§ **Data excerpts**:
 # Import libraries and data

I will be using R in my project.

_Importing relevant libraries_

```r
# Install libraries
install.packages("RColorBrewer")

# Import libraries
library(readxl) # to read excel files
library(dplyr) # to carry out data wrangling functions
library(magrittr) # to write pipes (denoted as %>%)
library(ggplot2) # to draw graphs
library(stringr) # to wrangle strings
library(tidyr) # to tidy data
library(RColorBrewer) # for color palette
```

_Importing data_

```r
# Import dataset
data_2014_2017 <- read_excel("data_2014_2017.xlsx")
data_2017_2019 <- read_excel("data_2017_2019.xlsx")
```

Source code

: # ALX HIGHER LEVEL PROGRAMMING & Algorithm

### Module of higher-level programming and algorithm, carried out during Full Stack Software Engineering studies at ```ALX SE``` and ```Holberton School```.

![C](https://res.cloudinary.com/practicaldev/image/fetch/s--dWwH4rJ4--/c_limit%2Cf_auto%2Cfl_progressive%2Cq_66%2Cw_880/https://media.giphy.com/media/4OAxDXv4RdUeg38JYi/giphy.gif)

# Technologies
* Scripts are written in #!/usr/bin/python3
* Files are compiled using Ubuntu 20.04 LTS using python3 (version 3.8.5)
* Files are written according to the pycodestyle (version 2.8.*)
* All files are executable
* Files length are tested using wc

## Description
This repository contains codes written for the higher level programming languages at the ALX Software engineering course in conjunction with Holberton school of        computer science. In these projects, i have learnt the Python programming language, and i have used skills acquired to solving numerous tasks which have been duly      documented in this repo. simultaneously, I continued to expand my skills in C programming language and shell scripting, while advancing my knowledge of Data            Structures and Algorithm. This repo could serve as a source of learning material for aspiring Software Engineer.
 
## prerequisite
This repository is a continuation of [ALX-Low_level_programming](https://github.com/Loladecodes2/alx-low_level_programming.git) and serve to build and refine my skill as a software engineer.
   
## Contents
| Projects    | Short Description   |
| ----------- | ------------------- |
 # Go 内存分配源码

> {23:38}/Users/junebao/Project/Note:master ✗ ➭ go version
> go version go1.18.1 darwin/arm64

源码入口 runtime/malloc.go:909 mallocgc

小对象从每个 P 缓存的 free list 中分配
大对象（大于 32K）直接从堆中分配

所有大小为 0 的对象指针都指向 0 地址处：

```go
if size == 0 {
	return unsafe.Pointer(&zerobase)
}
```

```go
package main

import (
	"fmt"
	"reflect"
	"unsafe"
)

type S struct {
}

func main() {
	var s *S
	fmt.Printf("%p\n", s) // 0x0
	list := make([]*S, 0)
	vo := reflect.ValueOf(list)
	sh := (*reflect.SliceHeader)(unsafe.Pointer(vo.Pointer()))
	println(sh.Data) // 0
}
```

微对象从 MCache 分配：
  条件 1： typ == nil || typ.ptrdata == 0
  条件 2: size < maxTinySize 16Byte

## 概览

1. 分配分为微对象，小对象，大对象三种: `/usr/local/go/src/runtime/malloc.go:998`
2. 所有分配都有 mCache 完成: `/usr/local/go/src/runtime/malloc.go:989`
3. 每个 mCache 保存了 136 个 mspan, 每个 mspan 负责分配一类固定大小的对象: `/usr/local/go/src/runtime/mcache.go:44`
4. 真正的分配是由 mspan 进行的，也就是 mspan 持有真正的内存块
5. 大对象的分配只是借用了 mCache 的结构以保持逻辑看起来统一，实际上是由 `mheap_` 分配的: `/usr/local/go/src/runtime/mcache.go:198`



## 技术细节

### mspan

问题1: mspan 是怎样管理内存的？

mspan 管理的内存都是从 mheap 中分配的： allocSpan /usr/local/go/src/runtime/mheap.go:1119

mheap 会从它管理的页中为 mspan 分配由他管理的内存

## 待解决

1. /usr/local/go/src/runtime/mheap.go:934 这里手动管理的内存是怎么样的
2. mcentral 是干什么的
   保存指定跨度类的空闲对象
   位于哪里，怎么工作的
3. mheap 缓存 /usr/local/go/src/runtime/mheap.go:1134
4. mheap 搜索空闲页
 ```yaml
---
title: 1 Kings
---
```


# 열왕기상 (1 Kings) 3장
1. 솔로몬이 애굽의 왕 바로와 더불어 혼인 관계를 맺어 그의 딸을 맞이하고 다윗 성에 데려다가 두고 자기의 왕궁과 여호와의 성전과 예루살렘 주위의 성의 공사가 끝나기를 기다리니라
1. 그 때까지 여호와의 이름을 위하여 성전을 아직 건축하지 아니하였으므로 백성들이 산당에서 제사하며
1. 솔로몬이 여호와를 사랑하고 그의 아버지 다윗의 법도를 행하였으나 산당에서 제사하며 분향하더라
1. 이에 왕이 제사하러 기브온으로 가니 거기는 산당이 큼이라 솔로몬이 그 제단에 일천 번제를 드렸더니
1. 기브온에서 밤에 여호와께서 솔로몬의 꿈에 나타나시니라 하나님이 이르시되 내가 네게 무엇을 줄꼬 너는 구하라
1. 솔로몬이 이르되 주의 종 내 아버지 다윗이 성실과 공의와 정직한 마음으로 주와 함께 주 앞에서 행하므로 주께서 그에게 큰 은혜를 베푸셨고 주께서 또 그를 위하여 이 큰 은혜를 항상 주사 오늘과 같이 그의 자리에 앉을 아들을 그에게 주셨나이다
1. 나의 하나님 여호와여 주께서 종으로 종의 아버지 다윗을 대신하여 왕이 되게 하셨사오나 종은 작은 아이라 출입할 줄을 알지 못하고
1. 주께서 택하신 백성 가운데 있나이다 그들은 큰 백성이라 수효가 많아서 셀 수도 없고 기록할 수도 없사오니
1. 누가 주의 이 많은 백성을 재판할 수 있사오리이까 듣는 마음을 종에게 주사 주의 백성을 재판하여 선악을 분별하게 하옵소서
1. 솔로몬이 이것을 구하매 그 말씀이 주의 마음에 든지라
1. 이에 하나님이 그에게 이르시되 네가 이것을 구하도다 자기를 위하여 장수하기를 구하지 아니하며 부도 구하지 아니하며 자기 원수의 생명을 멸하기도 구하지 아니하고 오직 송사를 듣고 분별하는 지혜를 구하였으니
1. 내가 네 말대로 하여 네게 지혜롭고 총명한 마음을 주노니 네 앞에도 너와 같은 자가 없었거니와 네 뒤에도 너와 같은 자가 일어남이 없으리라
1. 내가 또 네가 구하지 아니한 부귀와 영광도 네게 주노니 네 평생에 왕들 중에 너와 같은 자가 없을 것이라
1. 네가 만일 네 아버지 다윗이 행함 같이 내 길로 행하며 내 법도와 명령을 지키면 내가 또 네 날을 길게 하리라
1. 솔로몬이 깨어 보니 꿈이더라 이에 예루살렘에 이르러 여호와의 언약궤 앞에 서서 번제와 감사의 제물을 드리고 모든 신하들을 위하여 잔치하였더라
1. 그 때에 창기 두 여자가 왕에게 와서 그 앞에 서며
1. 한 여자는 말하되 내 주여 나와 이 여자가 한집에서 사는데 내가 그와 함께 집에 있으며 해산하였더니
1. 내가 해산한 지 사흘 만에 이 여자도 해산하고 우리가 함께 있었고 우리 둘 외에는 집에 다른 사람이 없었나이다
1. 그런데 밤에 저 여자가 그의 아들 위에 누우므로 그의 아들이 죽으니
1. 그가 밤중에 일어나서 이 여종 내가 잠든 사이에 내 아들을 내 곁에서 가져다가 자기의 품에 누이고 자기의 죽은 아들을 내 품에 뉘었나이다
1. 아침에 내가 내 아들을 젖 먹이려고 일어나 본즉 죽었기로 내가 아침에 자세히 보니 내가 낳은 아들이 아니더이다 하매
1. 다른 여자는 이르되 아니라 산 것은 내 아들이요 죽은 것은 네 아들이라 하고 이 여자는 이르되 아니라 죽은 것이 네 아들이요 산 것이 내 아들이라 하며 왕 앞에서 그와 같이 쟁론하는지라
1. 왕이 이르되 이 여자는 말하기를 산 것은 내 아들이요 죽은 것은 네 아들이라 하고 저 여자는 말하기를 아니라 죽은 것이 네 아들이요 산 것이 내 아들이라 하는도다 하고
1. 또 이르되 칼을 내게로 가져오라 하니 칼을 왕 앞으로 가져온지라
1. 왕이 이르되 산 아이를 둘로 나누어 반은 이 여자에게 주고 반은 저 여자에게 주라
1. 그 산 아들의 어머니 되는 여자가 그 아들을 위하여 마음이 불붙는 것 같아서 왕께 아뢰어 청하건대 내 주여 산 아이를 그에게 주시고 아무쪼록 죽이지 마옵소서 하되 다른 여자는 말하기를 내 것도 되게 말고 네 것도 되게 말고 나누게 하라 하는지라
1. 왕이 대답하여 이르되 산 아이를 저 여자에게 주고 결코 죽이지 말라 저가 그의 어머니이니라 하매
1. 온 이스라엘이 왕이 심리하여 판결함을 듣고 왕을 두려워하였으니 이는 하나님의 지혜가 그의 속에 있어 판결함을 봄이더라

§ **Exercise requirements**:
Take the stretch of lines above from the one containing "大对象（大于 32K）直接从堆中分配" through the one containing "2. 所有分配都有 mCache" and repeat it exactly, adding no other line.

§ **Task output**:
大对象（大于 32K）直接从堆中分配

所有大小为 0 的对象指针都指向 0 地址处：

```go
if size == 0 {
	return unsafe.Pointer(&zerobase)
}
```

```go
package main

import (
	"fmt"
	"reflect"
	"unsafe"
)

type S struct {
}

func main() {
	var s *S
	fmt.Printf("%p\n", s) // 0x0
	list := make([]*S, 0)
	vo := reflect.ValueOf(list)
	sh := (*reflect.SliceHeader)(unsafe.Pointer(vo.Pointer()))
	println(sh.Data) // 0
}
```

微对象从 MCache 分配：
  条件 1： typ == nil || typ.ptrdata == 0
  条件 2: size < maxTinySize 16Byte

## 概览

1. 分配分为微对象，小对象，大对象三种: `/usr/local/go/src/runtime/malloc.go:998`
2. 所有分配都有 mCache 完成: `/usr/local/go/src/runtime/malloc.go:989`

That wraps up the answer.